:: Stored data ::
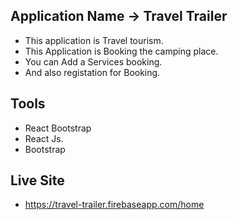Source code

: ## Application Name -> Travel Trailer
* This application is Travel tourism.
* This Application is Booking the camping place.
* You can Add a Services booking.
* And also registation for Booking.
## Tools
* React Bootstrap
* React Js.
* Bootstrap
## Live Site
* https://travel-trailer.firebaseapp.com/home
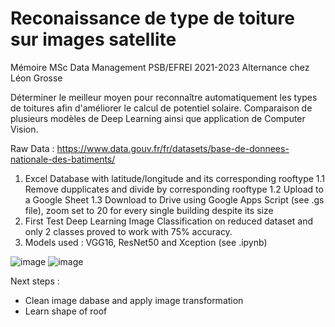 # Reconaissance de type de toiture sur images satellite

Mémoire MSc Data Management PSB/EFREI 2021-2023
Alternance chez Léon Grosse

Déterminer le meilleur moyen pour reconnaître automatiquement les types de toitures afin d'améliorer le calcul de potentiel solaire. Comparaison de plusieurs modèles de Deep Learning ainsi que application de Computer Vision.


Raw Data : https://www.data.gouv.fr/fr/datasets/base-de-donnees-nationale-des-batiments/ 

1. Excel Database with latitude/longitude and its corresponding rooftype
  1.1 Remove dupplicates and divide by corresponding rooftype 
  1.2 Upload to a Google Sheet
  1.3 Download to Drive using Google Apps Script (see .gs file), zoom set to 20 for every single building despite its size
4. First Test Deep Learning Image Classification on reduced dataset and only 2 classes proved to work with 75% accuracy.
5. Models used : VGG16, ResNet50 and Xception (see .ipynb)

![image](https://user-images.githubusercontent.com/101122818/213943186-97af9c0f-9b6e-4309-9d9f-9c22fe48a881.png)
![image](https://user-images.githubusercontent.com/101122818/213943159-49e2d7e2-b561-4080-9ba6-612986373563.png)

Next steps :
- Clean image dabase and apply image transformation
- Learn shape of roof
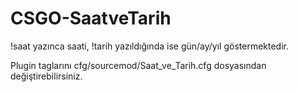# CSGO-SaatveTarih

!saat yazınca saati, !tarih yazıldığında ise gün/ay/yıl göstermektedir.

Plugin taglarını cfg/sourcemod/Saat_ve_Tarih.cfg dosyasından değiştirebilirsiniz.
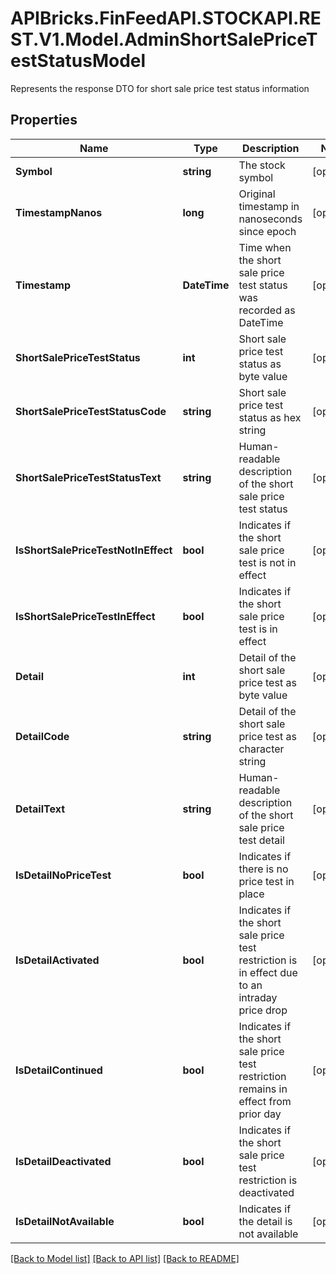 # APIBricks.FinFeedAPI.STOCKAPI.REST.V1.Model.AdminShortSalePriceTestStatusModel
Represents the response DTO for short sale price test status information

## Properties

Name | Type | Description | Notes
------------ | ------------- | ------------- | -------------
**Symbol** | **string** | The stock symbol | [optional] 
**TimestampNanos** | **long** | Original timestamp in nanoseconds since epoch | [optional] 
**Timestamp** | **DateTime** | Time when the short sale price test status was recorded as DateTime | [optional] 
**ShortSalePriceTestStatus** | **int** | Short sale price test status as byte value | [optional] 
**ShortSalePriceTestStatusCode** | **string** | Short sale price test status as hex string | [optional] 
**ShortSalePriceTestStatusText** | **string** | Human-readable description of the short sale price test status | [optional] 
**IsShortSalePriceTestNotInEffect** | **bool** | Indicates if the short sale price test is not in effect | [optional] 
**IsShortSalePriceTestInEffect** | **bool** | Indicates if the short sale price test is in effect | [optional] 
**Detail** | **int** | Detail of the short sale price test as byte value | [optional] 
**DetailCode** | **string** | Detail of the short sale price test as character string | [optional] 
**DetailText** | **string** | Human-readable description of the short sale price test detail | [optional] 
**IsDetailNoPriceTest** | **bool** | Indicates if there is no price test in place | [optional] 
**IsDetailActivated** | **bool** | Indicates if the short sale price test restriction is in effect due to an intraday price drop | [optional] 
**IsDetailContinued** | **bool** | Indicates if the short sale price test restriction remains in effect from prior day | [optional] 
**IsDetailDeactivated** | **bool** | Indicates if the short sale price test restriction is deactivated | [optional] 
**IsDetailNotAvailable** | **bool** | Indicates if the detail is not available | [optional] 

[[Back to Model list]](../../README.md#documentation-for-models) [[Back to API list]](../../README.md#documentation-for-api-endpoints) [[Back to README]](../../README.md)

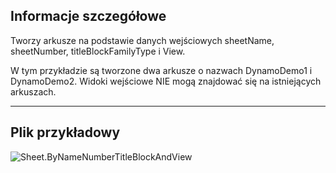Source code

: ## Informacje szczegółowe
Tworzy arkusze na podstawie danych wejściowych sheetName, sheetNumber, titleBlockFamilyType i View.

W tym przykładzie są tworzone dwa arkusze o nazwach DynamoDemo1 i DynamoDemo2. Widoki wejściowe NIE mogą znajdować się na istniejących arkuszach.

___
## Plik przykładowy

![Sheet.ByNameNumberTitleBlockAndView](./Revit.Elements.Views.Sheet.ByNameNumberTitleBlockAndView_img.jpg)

:: TASK DETAILS ::
Copy out, word for word, the part of the entries above that begins at the line with "is in effect | [optional]" and ends at the line with "character string | [optional]", including both.

:: FINAL ANSWER ::
**IsShortSalePriceTestInEffect** | **bool** | Indicates if the short sale price test is in effect | [optional] 
**Detail** | **int** | Detail of the short sale price test as byte value | [optional] 
**DetailCode** | **string** | Detail of the short sale price test as character string | [optional] 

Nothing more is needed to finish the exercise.